Question

In a trapezium ABCD, AB is parallel to DC, BC is perpendicular to DC and ∠BAD=45°. If DC=5cm , BC=4 cm, the area of the trapezium in sq cm is

Answer 1

We are given a composite figure consisting of a rectangle and an isosceles triangle.

Step 1: Drop a perpendicular $DE$ from point $D$ onto line $AB$. 

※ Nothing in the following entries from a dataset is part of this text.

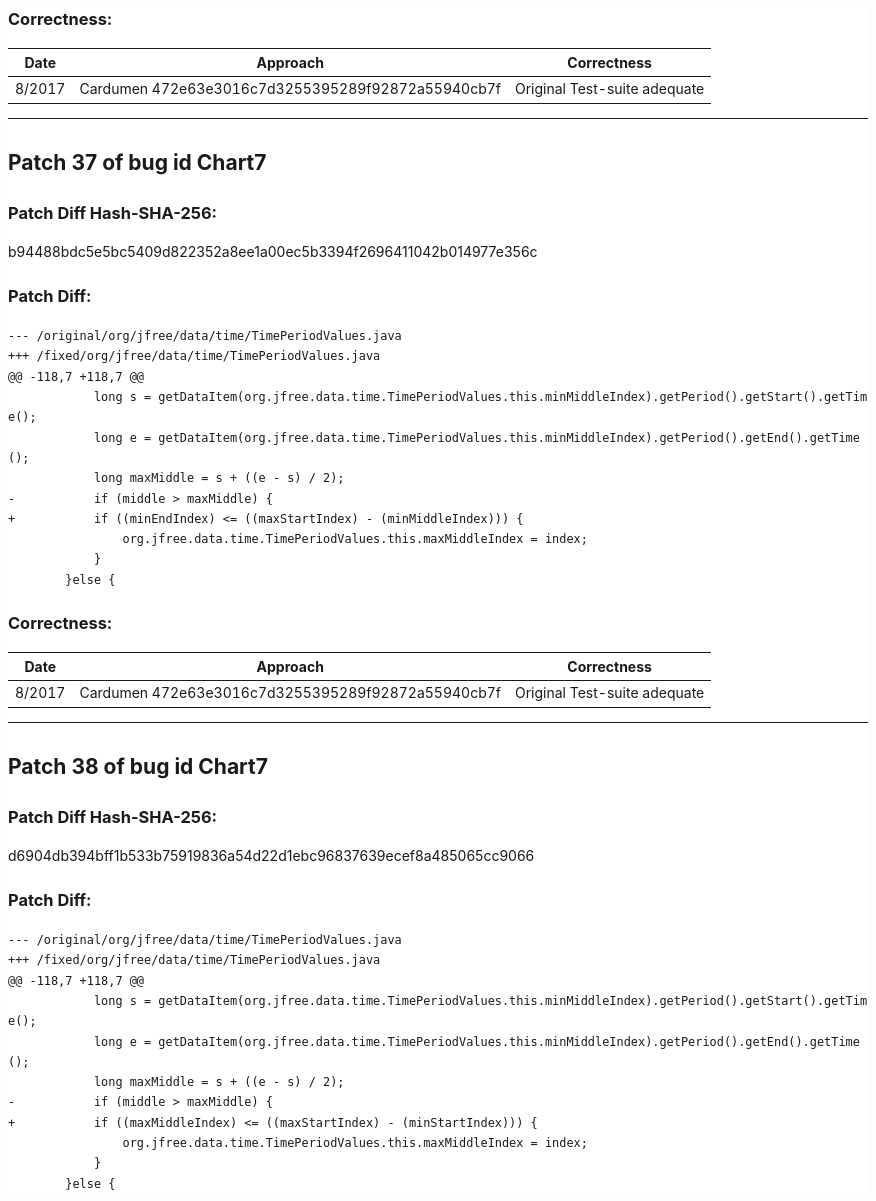 ### Correctness:
Date|Approach|Correctness
------------ | ------------ | -------------
 8/2017 | Cardumen 472e63e3016c7d3255395289f92872a55940cb7f | Original Test-suite adequate

---
## Patch 37 of bug id Chart7
### Patch Diff Hash-SHA-256:

b94488bdc5e5bc5409d822352a8ee1a00ec5b3394f2696411042b014977e356c

### Patch Diff:
```
--- /original/org/jfree/data/time/TimePeriodValues.java	
+++ /fixed/org/jfree/data/time/TimePeriodValues.java	
@@ -118,7 +118,7 @@
 			long s = getDataItem(org.jfree.data.time.TimePeriodValues.this.minMiddleIndex).getPeriod().getStart().getTime();
 			long e = getDataItem(org.jfree.data.time.TimePeriodValues.this.minMiddleIndex).getPeriod().getEnd().getTime();
 			long maxMiddle = s + ((e - s) / 2);
-			if (middle > maxMiddle) {
+			if ((minEndIndex) <= ((maxStartIndex) - (minMiddleIndex))) {
 				org.jfree.data.time.TimePeriodValues.this.maxMiddleIndex = index;
 			}
 		}else {
```

### Correctness:
Date|Approach|Correctness
------------ | ------------ | -------------
 8/2017 | Cardumen 472e63e3016c7d3255395289f92872a55940cb7f | Original Test-suite adequate

---
## Patch 38 of bug id Chart7
### Patch Diff Hash-SHA-256:

d6904db394bff1b533b75919836a54d22d1ebc96837639ecef8a485065cc9066

### Patch Diff:
```
--- /original/org/jfree/data/time/TimePeriodValues.java	
+++ /fixed/org/jfree/data/time/TimePeriodValues.java	
@@ -118,7 +118,7 @@
 			long s = getDataItem(org.jfree.data.time.TimePeriodValues.this.minMiddleIndex).getPeriod().getStart().getTime();
 			long e = getDataItem(org.jfree.data.time.TimePeriodValues.this.minMiddleIndex).getPeriod().getEnd().getTime();
 			long maxMiddle = s + ((e - s) / 2);
-			if (middle > maxMiddle) {
+			if ((maxMiddleIndex) <= ((maxStartIndex) - (minStartIndex))) {
 				org.jfree.data.time.TimePeriodValues.this.maxMiddleIndex = index;
 			}
 		}else {
```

This divides the figure into two parts:

• A rectangle $BCED$ with dimensions $4 \times 5$ (length = 5 cm, breadth = 4 cm)
• An isosceles triangle $AED$ with base $AE = 4$ cm and height $DE = 4$ cm

Step 2: Calculate the area of the rectangle:

$\text{Area of rectangle} = \text{length} \times \text{breadth} = 5 \times 4 = 20 \;\text{cm}^2$

Step 3: Calculate the area of the triangle $AED$:

$\text{Area of triangle} = \frac{1}{2} \times \text{base} \times \text{height} = \frac{1}{2} \times 4 \times 4 = 8 \;\text{cm}^2$

Step 4: Add both areas to get the total area:

$\text{Total area} = 20 + 8 = 28 \;\text{cm}^2$

∴ Required Area = $28 \;\text{cm}^2$